At the end of the novel, the reader learns that all the events were Samorad’s delusion. He wakes up from the fever, accompanied by a doctor, Cvetana, his mother and classmate Živko Tratilek. He is told that he had incomprehensible delusions, which were written down, and at the same time the bookworm Nemcigren was asked to remove from the Samorad library all inappropriate books, "all the many degenerates of the boiling brain and the unpleasant greed of our nervous age."
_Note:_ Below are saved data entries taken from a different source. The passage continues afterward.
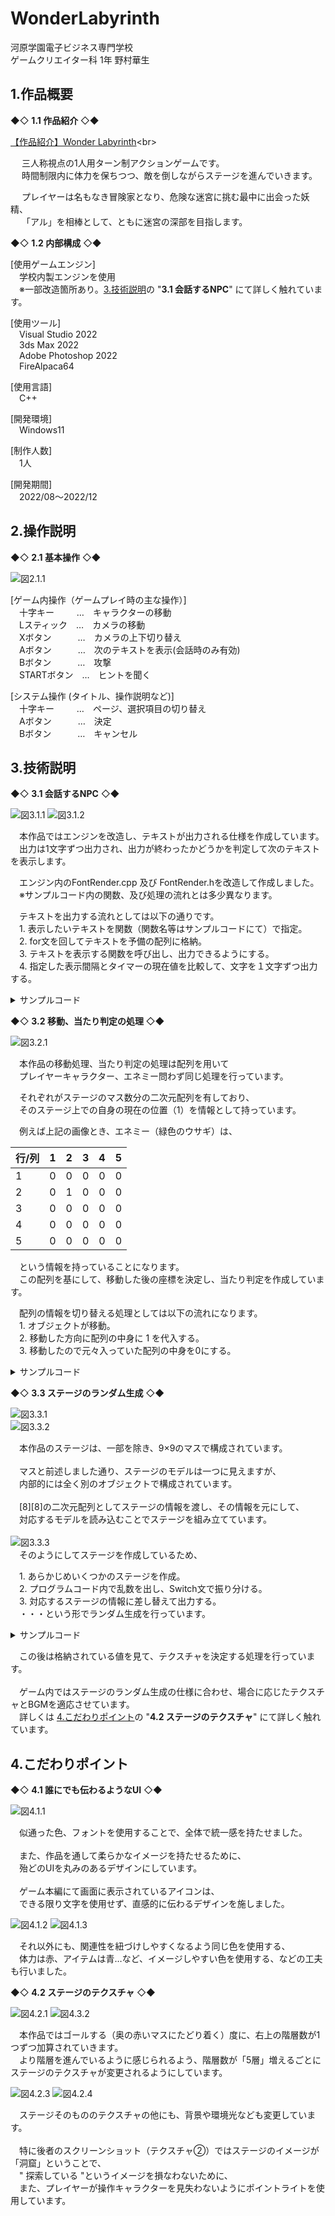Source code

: # WonderLabyrinth
<lead>
河原学園電子ビジネス専門学校 <br>
ゲームクリエイター科 1年 野村華生
</lead>

## 1.作品概要
◆◇ **1.1 作品紹介** ◇◆<br>

 [【作品紹介】Wonder Labyrinth](https://youtu.be/NlRZ1-RVJbg "https://youtu.be/NlRZ1-RVJbg")<br>
 
&emsp; 三人称視点の1人用ターン制アクションゲームです。<br>
&emsp; 時間制限内に体力を保ちつつ、敵を倒しながらステージを進んでいきます。<br>

&emsp; プレイヤーは名もなき冒険家となり、危険な迷宮に挑む最中に出会った妖精、<br>
&emsp; 「アル」を相棒として、ともに迷宮の深部を目指します。<br>

◆◇ **1.2 内部構成** ◇◆<br>

[使用ゲームエンジン]<br>
&emsp;学校内製エンジンを使用 <br>
&emsp;※一部改造箇所あり。[3.技術説明]の "**3.1 会話するNPC**" にて詳しく触れています。

[使用ツール] <br>
&emsp;Visual Studio 2022 <br>
&emsp;3ds Max 2022 <br>
&emsp;Adobe Photoshop 2022 <br>
&emsp;FireAlpaca64 <br>

[使用言語] <br>
&emsp;C++ <br>

[開発環境] <br>
&emsp;Windows11 <br>

[制作人数] <br>
&emsp;1人 <br>

[開発期間] <br>
&emsp;2022/08～2022/12 <br>

## 2.操作説明

◆◇ **2.1 基本操作** ◇◆<br>

![図2.1.1](https://user-images.githubusercontent.com/122655553/213868336-da84f4b4-c8a9-49e5-82e5-40c7954bb47d.png "操作説明") <br>

[ゲーム内操作（ゲームプレイ時の主な操作）] <br>
&emsp;十字キー　 　 …　キャラクターの移動 <br>
&emsp;Lスティック　…　カメラの移動 <br>
&emsp;Xボタン　　　…　カメラの上下切り替え <br>
&emsp;Aボタン　　　…　次のテキストを表示(会話時のみ有効) <br>
&emsp;Bボタン　　　…　攻撃 <br>
&emsp;STARTボタン　…　ヒントを聞く <br>

[システム操作 (タイトル、操作説明など)] <br>
&emsp;十字キー　 　 …　ページ、選択項目の切り替え <br>
&emsp;Aボタン　　　…　決定 <br>
&emsp;Bボタン　　　…　キャンセル <br>

## 3.技術説明

◆◇ **3.1 会話するNPC** ◇◆<br>

![図3.1.1](https://user-images.githubusercontent.com/122655553/214467041-15f1530a-3ec1-4871-8b7a-d134bcdc41a6.png "テキストの出力途中のスクリーンショット")
![図3.1.2](https://user-images.githubusercontent.com/122655553/214469059-aac2ed1f-52b1-431d-8d04-03bc04e39518.png "最終的な出力状態") <br>

&emsp;本作品ではエンジンを改造し、テキストが出力される仕様を作成しています。 <br>
&emsp;出力は1文字ずつ出力され、出力が終わったかどうかを判定して次のテキストを表示します。 <br>

&emsp;エンジン内のFontRender.cpp 及び FontRender.hを改造して作成しました。 <br>
&emsp;※サンプルコード内の関数、及び処理の流れとは多少異なります。 <br>

&emsp;テキストを出力する流れとしては以下の通りです。 <br>
&emsp;1.&nbsp;表示したいテキストを関数（関数名等はサンプルコードにて）で指定。 <br>
&emsp;2.&nbsp;for文を回してテキストを予備の配列に格納。 <br>
&emsp;3.&nbsp;テキストを表示する関数を呼び出し、出力できるようにする。 <br>
&emsp;4.&nbsp;指定した表示間隔とタイマーの現在値を比較して、文字を１文字ずつ出力する。 <br>

<details>
	<summary>サンプルコード</summary><div>	
	
		wchar_t m_text_stock[256] = L"";	// 予備テキスト
		float m_sendText_Interval = 0;		// テキスト送りのインターバルフレーム(間隔)
		float m_sendText_Timer = 0;		// テキスト送りタイマー
		bool m_sendFlag = false;		// メッセージ送り処理のフラグ
		int m_sendText_Len = 0;			// 予備テキストの文字数
		int m_sendText_NowLen = 0;		// 現在の文字数
		
	
		// 1. 表示するテキストを指定する。
		void FontRender::SetSendText(const wchar_t* text, const float& Interval) 
		{
			// 2. 予備テキストの文字数に設定したテキストの文字数を格納。
			m_sendText_Len = (int)wcslen(text);	// 文字数を取得
			// 文字数分for文を回す。
			for (int n = 0; n < m_sendText_Len + 1; n++) {
				// 予備テキスト内に指定したテキストの中身を代入する。
				m_text_stock[n] = text[n];
			}

			// 設定
			// クラス内の変数に引数の Interval を代入する。
			m_sendText_Interval = Interval;
			// タイマーをリセット
			m_sendText_Timer = 0;
			// メッセージ送りフラグを true にして出力できるようにする。
			m_sendFlag = true;
			// 0 の時点で中身を出力してしまうので -1 で出力しないようにする。
			m_sendText_NowLen = -1;
		}
		
		// 3. 指定したテキストを表示する。
		bool FontRender::SendTextUpdate(const float addTime) 
		{
			// メッセージ送りフラグが true なら更新処理を行う。
			if (m_sendText == true) {
				// 4. 指定した表示間隔とタイマーの現在値を比較して、文字を１文字ずつ出力する。
				// fpsをタイマーに加算する
				m_sendText_Timer += addTime;
				// テキストを表示する間隔がタイマーの数値以下のとき
				if (m_sendText_Interval <= m_sendText_Timer) {
	
					// NowLenの値を +1 し、次の文字を表示する。
					m_sendText_NowLen++;

					// 移植
					// 現在のNowLen +1 回分for文を回す。
					for (int n = 0; n < m_textSend_NowLen + 1; n++) {
						// 予備テキストを代入
						m_text[n] = m_text_stock[n];
					}	

					// 後始末
					// タイマーをリセット。
					m_sendText_Timer = 0.0f;
					// 現在の文字数が予備テキストの文字数以上の時
					if (m_sendText_NowLen >= m_sendText_Len) {
						m_sendFlag = false;		// 終了
					}
	
					// true を返す。
					return true;
				}

				// テキストを表示する間隔がタイマーの数値以上のとき
				// false を返す。
				return false;
			}
		}
		
</div></details>

◆◇ **3.2 移動、当たり判定の処理** ◇◆<br>

![図3.2.1](https://user-images.githubusercontent.com/122655553/214481415-3d17fbd6-6223-49a2-8259-47cd7706783a.png "チュートリアルの盤面を上から見たスクリーンショット")

&emsp;本作品の移動処理、当たり判定の処理は配列を用いて <br>
&emsp;プレイヤーキャラクター、エネミー問わず同じ処理を行っています。 <br>

&emsp;それぞれがステージのマス数分の二次元配列を有しており、 <br>
&emsp;そのステージ上での自身の現在の位置（1）を情報として持っています。 <br>

&emsp;例えば上記の画像とき、エネミー（緑色のウサギ）は、 <br>

|行/列|1|2|3|4|5|
|---|---|---|---|---|---|
|1|0|0|0|0|0|0|
|2|0|1|0|0|0|0|
|3|0|0|0|0|0|0|
|4|0|0|0|0|0|0|
|5|0|0|0|0|0|0|

&emsp;という情報を持っていることになります。 <br>
&emsp;この配列を基にして、移動した後の座標を決定し、当たり判定を作成しています。 <br>

&emsp;配列の情報を切り替える処理としては以下の流れになります。 <br>
&emsp;1.&nbsp;オブジェクトが移動。 <br>
&emsp;2.&nbsp;移動した方向に配列の中身に 1 を代入する。 <br>
&emsp;3.&nbsp;移動したので元々入っていた配列の中身を0にする。 <br>

<details>
	<summary>サンプルコード</summary><div>	
	
		float moveSpeed = 50.0f;	// 移動速度

		// 1. オブジェクトが移動。
		if (g_pad[0]->IsTrigger(enButtonUp)) {
			// 現在の2D座標（二次元配列）を代入する
			Vector2 move = position2D;
			// move を移動した後の値にする。
			move.y -= 1.0f;			

			// 動こうとした方向（今回は上方向）に動けるとき。
			if (IsMove(move) == true) {
				// 
				position.z += moveSpeed;
				// ステージのマス数分for文を回す。
				for (int i = 0; i < num->stageNum; i++) {
					for (int j = 0; j < num->stageNum; j++) {
						// 2. 移動した方向の配列の中身に 1 を代入する。
						// 現在の座標を見つけたとき
						if (position_stage[i][j] == 1) {

							// 3. 移動したので元々入っていた配列の中身を0にする。
							position_stage[i][j] = 0;
							// 移動する方向に 1 を代入する。
							position_stage[i - 1][j] = 1;
							// 2D座標（二次元配列）の値を移動後の値にする。
							position2D.y -= 1.0f;

							return;
						}
					}
				}
			}
		}
			
	
</div></details>

◆◇ **3.3 ステージのランダム生成** ◇◆<br>

![図3.3.1](https://user-images.githubusercontent.com/122655553/213916571-711b4e4a-fc53-4196-a1e8-3bcf3321fce4.png "一層目のステージ") <br>
![図3.3.2](https://user-images.githubusercontent.com/122655553/213916575-b57d40c3-cce9-426e-afe2-b2bc35a053a9.png "2層目のステージ") <br>

&emsp;本作品のステージは、一部を除き、9×9のマスで構成されています。 <br><br>
&emsp;マスと前述しました通り、ステージのモデルは一つに見えますが、 <br>
&emsp;内部的には全く別のオブジェクトで構成されています。 <br><br>
&emsp;[8][8]の二次元配列としてステージの情報を渡し、その情報を元にして、 <br>
&emsp;対応するモデルを読み込むことでステージを組み立てています。 <br><br>
![図3.3.3](https://user-images.githubusercontent.com/122655553/213916588-924eff1b-a985-4ad6-9d30-c6653c6fba5d.png "実際に使用したステージのモデル") <br>
&emsp;そのようにしてステージを作成しているため、 <br>

&emsp;1.&nbsp;あらかじめいくつかのステージを作成。 <br>
&emsp;2.&nbsp;プログラムコード内で乱数を出し、Switch文で振り分ける。 <br>
&emsp;3.&nbsp;対応するステージの情報に差し替えて出力する。 <br>
&emsp;・・・という形でランダム生成を行っています。
<details>
	<summary>サンプルコード</summary><div>	
	
			int stageNum = 2;			// 2次元配列の行と列の値。

			// 1. あらかじめいくつかのステージを作成。
			// 元々のステージのデータ。
			// 本作では配列内に格納している値でテクスチャを指定しています。
			int stage[2][2] = {
			{ 0,0 },
			{ 0,0 },
			};

			// 帰ってきた値が 0 の時このデータを代入する。
			int stage_0[2][2] = {
			{ 0,1 },
			{ 1,0 },
			};

			// 帰ってきた値が 1 の時このデータを代入する。
			int stage_1[2][2] = {
			{ 1,1 },
			{ 1,1 },
			};

			int stageState = rand() % 2;		// 0~1 でランダムな値を返す。			

			// 2. プログラムコード内で乱数を出し、Switch文で振り分けるnい
			// ステージ情報を代入する。
			switch (stageState) {
			case 0:
				// 3. 対応するステージの情報に差し替えて出力する。
				for (int j = 0; j < stageNum; j++) {
					for (int i = 0; i < stageNum; i++) {
						stage[j][i] = stage_0[j][i];
					}
				}
				break;
			case 1:
				// 3. 対応するステージの情報に差し替えて出力する。
				for (int j = 0; j < stageNum; j++) {
					for (int i = 0; i < stageNum; i++) {
						stage[j][i] = stage_1[j][i];
					}
				}

				break;
			}
	
</div></details>

&emsp;この後は格納されている値を見て、テクスチャを決定する処理を行っています。 <br><br>
&emsp;ゲーム内ではステージのランダム生成の仕様に合わせ、場合に応じたテクスチャとBGMを適応させています。 <br>
&emsp;詳しくは [4.こだわりポイント]の "**4.2 ステージのテクスチャ**" にて詳しく触れています。 <br>

## 4.こだわりポイント

◆◇ **4.1 誰にでも伝わるようなUI** ◇◆<br>

![図4.1.1](https://user-images.githubusercontent.com/122655553/213916423-6576f885-0525-4e8d-9da6-fdbf708e1026.png "ゲーム内で使用したUI一覧") <br>

&emsp;似通った色、フォントを使用することで、全体で統一感を持たせました。 <br><br>
&emsp;また、作品を通して柔らかなイメージを持たせるために、 <br>
&emsp;殆どのUIを丸みのあるデザインにしています。 <br><br>
&emsp;ゲーム本編にて画面に表示されているアイコンは、 <br>
&emsp;できる限り文字を使用せず、直感的に伝わるデザインを施しました。 <br>

![図4.1.2](https://user-images.githubusercontent.com/122655553/213916498-632df5ec-2178-495d-ab86-fc4e8d457401.png "ゲーム内で使用したアイテムのゲージ")
![図4.1.3](https://user-images.githubusercontent.com/122655553/213916501-5eb41197-cb4c-4b68-b0d7-60199b983daa.png "ゲーム内で登場するアイテム") <br>

&emsp;それ以外にも、関連性を紐づけしやすくなるよう同じ色を使用する、<br>
&emsp;体力は赤、アイテムは青…など、イメージしやすい色を使用する、などの工夫も行いました。<br>

◆◇ **4.2 ステージのテクスチャ** ◇◆

![図4.2.1](https://user-images.githubusercontent.com/122655553/213963486-bad5e8da-445b-4671-9359-ae5cc04ddacb.png "1層目のスクリーンショット")
![図4.3.2](https://user-images.githubusercontent.com/122655553/213963495-45c104d4-72b3-4769-885f-b0bd7c0a3ad4.png "10層目のスクリーンショット") <br>

&emsp;本作品ではゴールする（奥の赤いマスにたどり着く）度に、右上の階層数が1つずつ加算されていきます。 <br>
&emsp;より階層を進んでいるように感じられるよう、階層数が「5層」増えるごとにステージのテクスチャが変更されるようにしています。 <br>

![図4.2.3](https://user-images.githubusercontent.com/122655553/213963507-7cb18f85-abfc-4faa-87f7-a48615e09cbb.png "学校内製エンジンを使用したテクスチャ①")
![図4.2.4](https://user-images.githubusercontent.com/122655553/213963512-e9ebb04e-fdd8-4fad-94da-82bc02298760.png "学校内製エンジンを使用したテクスチャ②") <br>

&emsp;ステージそのもののテクスチャの他にも、背景や環境光なども変更しています。 <br><br>
&emsp;特に後者のスクリーンショット（テクスチャ②）ではステージのイメージが「洞窟」ということで、 <br>
&emsp;" 探索している "というイメージを損なわないために、 <br>
&emsp;また、プレイヤーが操作キャラクターを見失わないようにポイントライトを使用しています。 <br>

[1.作品概要]:https://github.com/nom0531/WonderLabyrinth/blob/main/README.md#1%E4%BD%9C%E5%93%81%E6%A6%82%E8%A6%81
[2.操作説明]:https://github.com/nom0531/WonderLabyrinth/blob/main/README.md#2%E6%93%8D%E4%BD%9C%E8%AA%AC%E6%98%8E
[3.技術説明]:https://github.com/nom0531/WonderLabyrinth/blob/main/README.md#3%E6%8A%80%E8%A1%93%E8%AA%AC%E6%98%8E
[4.こだわりポイント]:https://github.com/nom0531/WonderLabyrinth/blob/main/README.md#4%E3%81%93%E3%81%A0%E3%82%8F%E3%82%8A%E3%83%9D%E3%82%A4%E3%83%B3%E3%83%88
=== An anti-utopian state of the 24th century ===
When Samorad leaves his body to Abaddon, he moves with the servant Plahtalič to the 24th century. During this period, Europe was occupied by Asians and turned into their colony. New Europe is ruled by totalitarianism, which is disillusioned. The state has deprived people of every form of freedom, power extends over all spheres of (private) life. From birth, people are divided according to the roles they will acquire in life. Every birth of a child is predetermined, only the most deserving people are chosen as parents, who have the right to live in a partnership until one day the authorities kill them. Children are immediately separated according to gender, girls are brought up for motherhood and work in guardianship institutions, and boys are directed to specialized forms of work that they will do later in life. Soon they put masks on their heads (masks are different colors, depending on the hierarchy of the future worker), which make it impossible to separate people from each other. When they finish school, the state distributes them to work areas, where they produce the resources necessary for the existence of the state in some factories. They are constantly prevented from communicating with each other, people live in isolation, and the state commands them to obey unconditionally. Any doubt about the immortality of their leader (the immortal ruler is at the head of the state) and free thinking are strictly forbidden under the threat of the death penalty. To this end, the state has developed a “chair of obvious confession,” a chair in which the accused cannot speak anything other than the truth. With the help of a chair, every spark of free thinking is suppressed already in the mud, so the country is internally homogeneous.

The 24th century state is the antithesis of the 19th century state. Plahtalič justifies such a state as a consequence of the social demands of the 19th century, when the individual demanded unlimited freedom and rights for himself, and unlimited duty for the state. Because the two are incompatible, the state has retained only its duty to the people, sacrificing freedom and justice to that end.